The generative AI boom is putting immense pressure on infrastructure teams to optimize compute and storage for training large language models (LLMs). In fact, the US AI infrastructure market size alone was valued at US$ 42.0 billion in 2023 and is projected to grow at a CAGR of 25.6% from 2024 to 2030. This rapid growth demands scalable, high-performance I/O configurations that can handle the unique needs of LLM workloads.
Large language models are technically algorithms that consume vast amounts of data to learn correlations between vector embeddings. Traditional AI models were trained on smaller, problem-specific datasets for hundreds of epochs. However, due to the scale of data, LLM training is usually limited to single-digit epochs, restricted by high GPU costs and data pipeline inefficiencies.
How Can Kubernetes PVC Be a Game Changer?
Kubernetes' Persistent Volume Claims (PVCs) offer a powerful mechanism to boost performance during LLM training and inference.

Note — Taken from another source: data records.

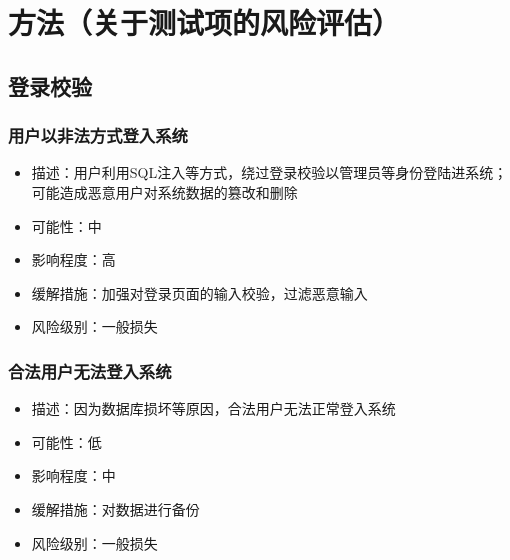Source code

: \documentclass[hyperref, a4paper]{ctexart}
\providecommand{\tightlist}{%
  \setlength{\itemsep}{0pt}\setlength{\parskip}{0pt}}
\begin{document}
\hypertarget{ux65b9ux6cd5ux5173ux4e8eux6d4bux8bd5ux9879ux7684ux98ceux9669ux8bc4ux4f30}{%
\section{方法（关于测试项的风险评估）}\label{ux65b9ux6cd5ux5173ux4e8eux6d4bux8bd5ux9879ux7684ux98ceux9669ux8bc4ux4f30}}

\hypertarget{ux767bux5f55ux6821ux9a8c}{%
\subsection{登录校验}\label{ux767bux5f55ux6821ux9a8c}}

\hypertarget{ux7528ux6237ux4ee5ux975eux6cd5ux65b9ux5f0fux767bux5165ux7cfbux7edf}{%
\subsubsection{用户以非法方式登入系统}\label{ux7528ux6237ux4ee5ux975eux6cd5ux65b9ux5f0fux767bux5165ux7cfbux7edf}}

\begin{itemize}
\tightlist
\item
  描述：用户利用SQL注入等方式，绕过登录校验以管理员等身份登陆进系统；可能造成恶意用户对系统数据的篡改和删除
\item
  可能性：中
\item
  影响程度：高
\item
  缓解措施：加强对登录页面的输入校验，过滤恶意输入
\item
  风险级别：一般损失
\end{itemize}

\hypertarget{ux5408ux6cd5ux7528ux6237ux65e0ux6cd5ux767bux5165ux7cfbux7edf}{%
\subsubsection{合法用户无法登入系统}\label{ux5408ux6cd5ux7528ux6237ux65e0ux6cd5ux767bux5165ux7cfbux7edf}}

\begin{itemize}
\tightlist
\item
  描述：因为数据库损坏等原因，合法用户无法正常登入系统
\item
  可能性：低
\item
  影响程度：中
\item
  缓解措施：对数据进行备份
\item
  风险级别：一般损失
\end{itemize}
\end{document}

They optimize storage, I/O throughput, and resource availability, making them critical in high-scale AI pipelines.
For LLMs to consume the embeddings, the data has to be loaded into memory or buffer. When the data is at a petabyte scale, bottlenecks are imminent with I/O throttling, eating up GPU hours. Without proper checkpointing, training failures can result in the loss of intermediate progress, effectively resetting the model and incurring unnecessary compute costs. Persistent volumes are great at:
-
Using a high-performance storage class, PVCs guarantee fast sequential and random read speeds, reducing data loads with faster model interactions.
-
State and metadata can be persisted using periodic checkpoints, which can be used to restore the state in the event of failure.
-
The de facto capability of Kubernetes is scalability for distributed training where the load can be shared while speeding up the process.
Kubernetes PVC Config Flavors
It is established that we have access to persistent volume with high IOPS and checkpointing capabilities. We can always apply a feature or functionality in more than one way, each being an improvement over the other. The overall efficiency and performance of LLM training can be boosted by leveraging these Kubernetes PVC configuration flavors.
1. Local Caching on High-IOPS SSD
A high-performance SSD with maximum input/output operations per second is the crucial component for improving the LLM training. Using the SSD, we can cache the data locally before it is used by the LLM. This approach has two advantages: one is that we have the data readily available for LLM, making sure GPU utilization is at ~100%. The second is that this cache makes the model learn and back-propagate at alarming speed.
apiVersion: v1
kind: PersistentVolume
metadata:
name: llm-high-iops-pv
spec:
capacity:
storage: 1Ti
accessModes:
- ReadWriteOnce
persistentVolumeReclaimPolicy: Retain
storageClassName: premium-ssd
csi:
driver: disk.csi.azure.com
volumeHandle: llm-high-iops-disk
volumeAttributes:
iops: "20000"
throughput: "500"
nodeAffinity:
required:
nodeSelectorTerms:
- matchExpressions:
- key: topology.kubernetes.io/zone
operator: In
values:
- "us-west-2a"
We have provisioned a 1TB volume using the premium SSD storage class and configured it to support nearly 20k IOPS and ~500+ MB/s throughput. This puts cluster/node capabilities at a very high level with improvements in network latency.
apiVersion: v1
kind: PersistentVolumeClaim
metadata:
name: llm-high-iops-pvc
spec:
accessModes:
- ReadWriteOnce
resources:
requests:
storage: 1Ti
storageClassName: premium-ssd
Now, we can claim and bind the 1TB high-performance storage with the persistent volume. The training can be initiated now, where a container packaged with a PyTorch transformer model is running on the GPU, mounting the PVC at /data for dataset loads and checkpointing.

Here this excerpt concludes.